The worst of it is, though, as far as I'm concerned, is that when one truck is in the shop I only have one truck and they're both older and breakdown prone and it's very nerve racking.

And there's the constant dealing with shysters at every point along the way, and the realization that if I keep going and keep buying trucks it won't get easier but likely harder. On the other hand, with both trucks running now and having survived the economic onslaught I'm likely to keep going, simply because it's easier that way, and if I'm feeling good about things when another opportunity presents itself I'm likely to go for it.




It's always been this way, carried along by currents I don't control. It's what I have to work with. I'm not alone in that. There was a time, as they say, when I couldn't support myself, couldn't make anything happen in my life.

This, of course, what I'm dealing with now, is "business." It's life. Everyone has their own version of the same struggle, but I seldom think about it that way. Perhaps no one else does, either. We're consumed by our own struggle.

People are apt to keep that aspect of their life out of public view, I think, because that's part of our natural defense mechanism. We can't show weakness if no one else is and if we do, someone will try to take advantage. And it's tied up with that primary agent of our self defense, our ego. Our ego likes to protect the idealized image we have of ourselves, to make us think that the self we put forth for the world to see is the way others actually see us.

That's a funny thing about human nature, and the ego. If we think people are buying what we put out there, it's the same, in terms of our own personal psychology, as if they're buying it. It's the same as when someone is blatantly lying to you and you, for whatever reason, let it go. It's the same thing, to them, in terms of their own psychology, as if they convinced you. If people can make it through a conversation with their bullshit uncalled out, they have not only survived but they have survived with their ideal image of themselves intact. The world, they think, bought their bullshit, and so did their ego. It's satisfied.

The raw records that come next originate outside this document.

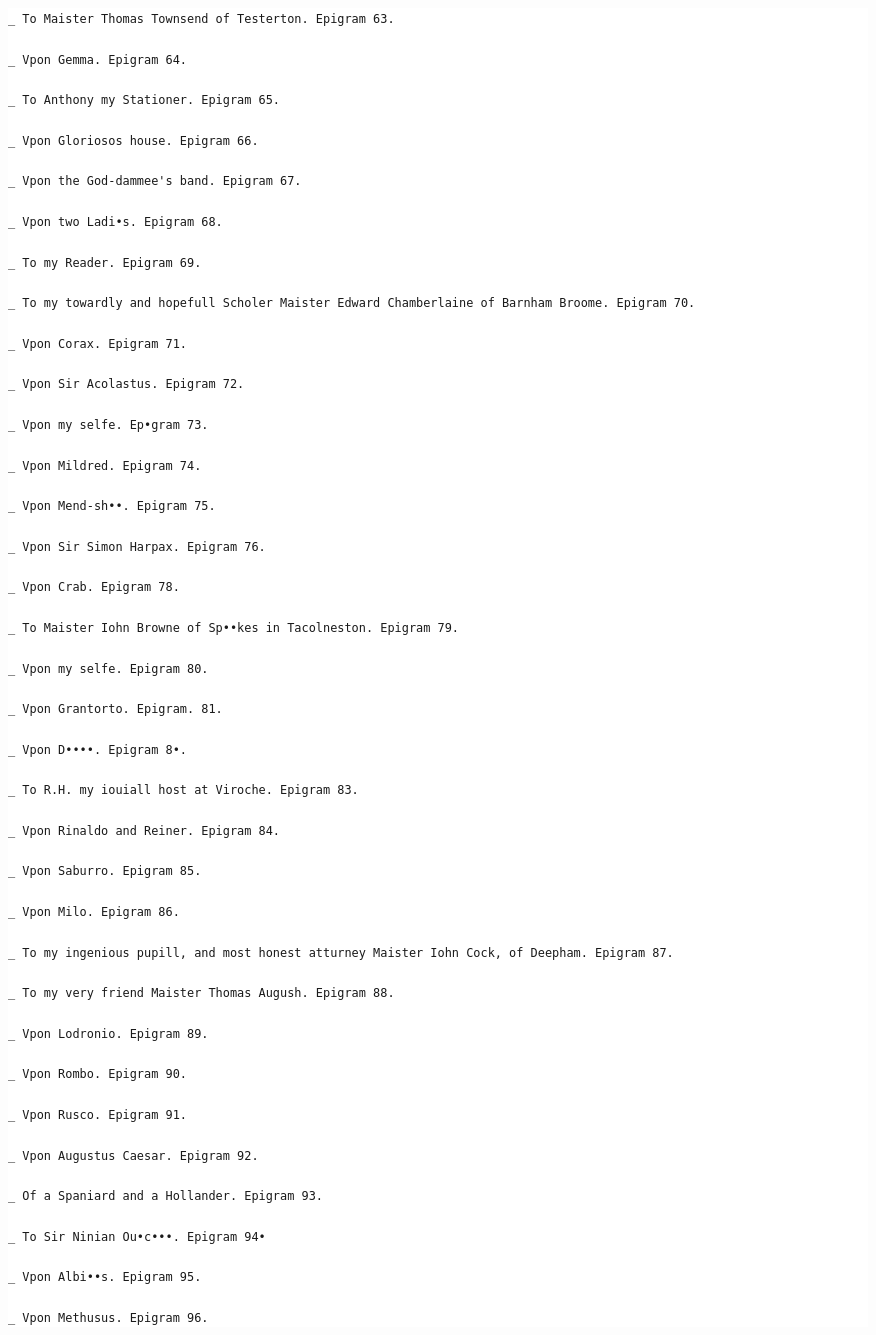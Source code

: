     _ To Maister Thomas Townsend of Testerton. Epigram 63.

    _ Vpon Gemma. Epigram 64.

    _ To Anthony my Stationer. Epigram 65.

    _ Vpon Gloriosos house. Epigram 66.

    _ Vpon the God-dammee's band. Epigram 67.

    _ Vpon two Ladi•s. Epigram 68.

    _ To my Reader. Epigram 69.

    _ To my towardly and hopefull Scholer Maister Edward Chamberlaine of Barnham Broome. Epigram 70.

    _ Vpon Corax. Epigram 71.

    _ Vpon Sir Acolastus. Epigram 72.

    _ Vpon my selfe. Ep•gram 73.

    _ Vpon Mildred. Epigram 74.

    _ Vpon Mend-sh••. Epigram 75.

    _ Vpon Sir Simon Harpax. Epigram 76.

    _ Vpon Crab. Epigram 78.

    _ To Maister Iohn Browne of Sp••kes in Tacolneston. Epigram 79.

    _ Vpon my selfe. Epigram 80.

    _ Vpon Grantorto. Epigram. 81.

    _ Vpon D••••. Epigram 8•.

    _ To R.H. my iouiall host at Viroche. Epigram 83.

    _ Vpon Rinaldo and Reiner. Epigram 84.

    _ Vpon Saburro. Epigram 85.

    _ Vpon Milo. Epigram 86.

    _ To my ingenious pupill, and most honest atturney Maister Iohn Cock, of Deepham. Epigram 87.

    _ To my very friend Maister Thomas Augush. Epigram 88.

    _ Vpon Lodronio. Epigram 89.

    _ Vpon Rombo. Epigram 90.

    _ Vpon Rusco. Epigram 91.

    _ Vpon Augustus Caesar. Epigram 92.

    _ Of a Spaniard and a Hollander. Epigram 93.

    _ To Sir Ninian Ou•c•••. Epigram 94•

    _ Vpon Albi••s. Epigram 95.

    _ Vpon Methusus. Epigram 96.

The significance of it all is this. People who wish for a better world and who don't think about it at the level of personal psychology are most likely wasting their time, I believe. Capitalism perpetuates itself generation after generation because it's the best system that's come along for managing the kind of species we are, that is, Capitalism closely corresponds with the psychology of the human species. If we've got the new car, the new house, the nice clothes, then we're projecting the kind of image our ego is satisfied with. If we're a CEO and the salary and the profits and laudatory comments and articles are all there, it doesn't matter what you had to go through to get those. The ego doesn't really care. It only cares what others think.

Marx knew all this. He said that anyone who was put in the place of a Capitalist would behave the exact same way. He and others like him, however, thought that it was the Capitalist system that formed our personal psychologies and not the other way around. It's the old nature/nurture question. Are we genetically hard wired to be like we are, or are we the products of our environment? Marx thought it was the latter, that another kind of system would produce a different kind of person.

So far the alternative systems people have tried haven't produced the desired results, and Capitalism has made sure that no one's attempt to try anything else has been allowed to play out except under conditions of severe stress because of the constant harassment and continual efforts to undermine it.

That's why the Revolution, really, is inside of us. It's the only place no one else can know about and get to. We are who we are, and if we try to live any other way than inside a Capitalist system we'll have to make it work with who we are until it has a chance to affect human behavior. It's not even known if that will work, but we have to try. It's in our nature to try.

So keep struggling. Try to resolve the contradiction, when you can, between who you are and who you'd like people to think you are and thereby free up a little space for someone else to do the same. When you can't do that, which will be most of the time, keep the faith. Never give up.